Nothing should be output except the lines from the top of the material below through the line that contains "- If the user does", each exactly as written.

The input: Begin

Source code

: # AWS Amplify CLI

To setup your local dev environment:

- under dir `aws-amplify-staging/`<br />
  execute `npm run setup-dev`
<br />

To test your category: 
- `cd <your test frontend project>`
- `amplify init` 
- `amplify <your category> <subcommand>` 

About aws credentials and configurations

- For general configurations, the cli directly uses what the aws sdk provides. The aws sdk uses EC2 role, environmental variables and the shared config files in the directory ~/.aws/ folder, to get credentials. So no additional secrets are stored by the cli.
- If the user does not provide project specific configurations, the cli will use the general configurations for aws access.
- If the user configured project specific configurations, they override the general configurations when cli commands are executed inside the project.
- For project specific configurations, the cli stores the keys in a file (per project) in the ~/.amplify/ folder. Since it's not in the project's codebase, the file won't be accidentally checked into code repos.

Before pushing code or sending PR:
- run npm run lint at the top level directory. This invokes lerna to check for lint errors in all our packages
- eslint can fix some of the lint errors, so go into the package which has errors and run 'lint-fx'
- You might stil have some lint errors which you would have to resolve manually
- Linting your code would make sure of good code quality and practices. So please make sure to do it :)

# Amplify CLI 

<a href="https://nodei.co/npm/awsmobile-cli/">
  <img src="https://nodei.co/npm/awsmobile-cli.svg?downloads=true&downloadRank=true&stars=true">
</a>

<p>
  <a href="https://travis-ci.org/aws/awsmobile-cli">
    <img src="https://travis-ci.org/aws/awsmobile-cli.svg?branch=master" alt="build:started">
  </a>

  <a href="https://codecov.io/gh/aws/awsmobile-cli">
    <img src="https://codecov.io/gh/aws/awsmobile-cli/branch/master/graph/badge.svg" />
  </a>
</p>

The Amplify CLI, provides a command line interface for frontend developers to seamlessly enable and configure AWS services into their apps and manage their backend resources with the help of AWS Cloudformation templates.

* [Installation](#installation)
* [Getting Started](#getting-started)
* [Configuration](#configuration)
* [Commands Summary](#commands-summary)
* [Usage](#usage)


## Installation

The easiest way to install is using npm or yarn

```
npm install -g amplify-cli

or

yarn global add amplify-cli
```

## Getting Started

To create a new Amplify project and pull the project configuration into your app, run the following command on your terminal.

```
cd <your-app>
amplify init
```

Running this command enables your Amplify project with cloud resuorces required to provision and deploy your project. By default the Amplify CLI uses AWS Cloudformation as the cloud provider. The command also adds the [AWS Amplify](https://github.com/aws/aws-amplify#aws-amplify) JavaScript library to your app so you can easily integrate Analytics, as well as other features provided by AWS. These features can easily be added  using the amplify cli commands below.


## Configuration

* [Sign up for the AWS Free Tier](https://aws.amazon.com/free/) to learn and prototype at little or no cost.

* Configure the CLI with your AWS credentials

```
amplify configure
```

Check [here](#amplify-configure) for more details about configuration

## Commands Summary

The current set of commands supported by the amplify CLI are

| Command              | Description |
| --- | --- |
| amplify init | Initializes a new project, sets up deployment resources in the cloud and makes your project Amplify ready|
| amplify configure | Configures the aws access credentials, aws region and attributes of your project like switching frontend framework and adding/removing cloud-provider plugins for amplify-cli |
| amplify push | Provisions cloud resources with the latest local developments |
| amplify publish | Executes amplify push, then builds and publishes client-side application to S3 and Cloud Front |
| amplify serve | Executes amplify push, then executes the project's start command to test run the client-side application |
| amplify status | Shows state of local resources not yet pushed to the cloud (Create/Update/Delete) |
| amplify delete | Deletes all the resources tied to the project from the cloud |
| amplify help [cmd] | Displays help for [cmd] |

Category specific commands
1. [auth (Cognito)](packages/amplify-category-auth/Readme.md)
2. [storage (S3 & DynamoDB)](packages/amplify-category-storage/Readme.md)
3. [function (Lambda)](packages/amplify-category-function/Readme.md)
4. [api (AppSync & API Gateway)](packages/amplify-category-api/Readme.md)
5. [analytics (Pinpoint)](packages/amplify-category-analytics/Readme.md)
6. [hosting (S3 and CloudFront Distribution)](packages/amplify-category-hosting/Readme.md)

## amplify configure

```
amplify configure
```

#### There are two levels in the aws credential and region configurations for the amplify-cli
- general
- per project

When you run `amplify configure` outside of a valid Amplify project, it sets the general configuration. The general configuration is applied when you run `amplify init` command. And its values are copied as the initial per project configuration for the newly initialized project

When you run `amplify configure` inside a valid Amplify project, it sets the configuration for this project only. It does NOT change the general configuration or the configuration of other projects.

The input: End

## Your solution
Source code

: # AWS Amplify CLI

To setup your local dev environment:

- under dir `aws-amplify-staging/`<br />
  execute `npm run setup-dev`
<br />

To test your category: 
- `cd <your test frontend project>`
- `amplify init` 
- `amplify <your category> <subcommand>` 

About aws credentials and configurations

- For general configurations, the cli directly uses what the aws sdk provides. The aws sdk uses EC2 role, environmental variables and the shared config files in the directory ~/.aws/ folder, to get credentials. So no additional secrets are stored by the cli.
- If the user does not provide project specific configurations, the cli will use the general configurations for aws access.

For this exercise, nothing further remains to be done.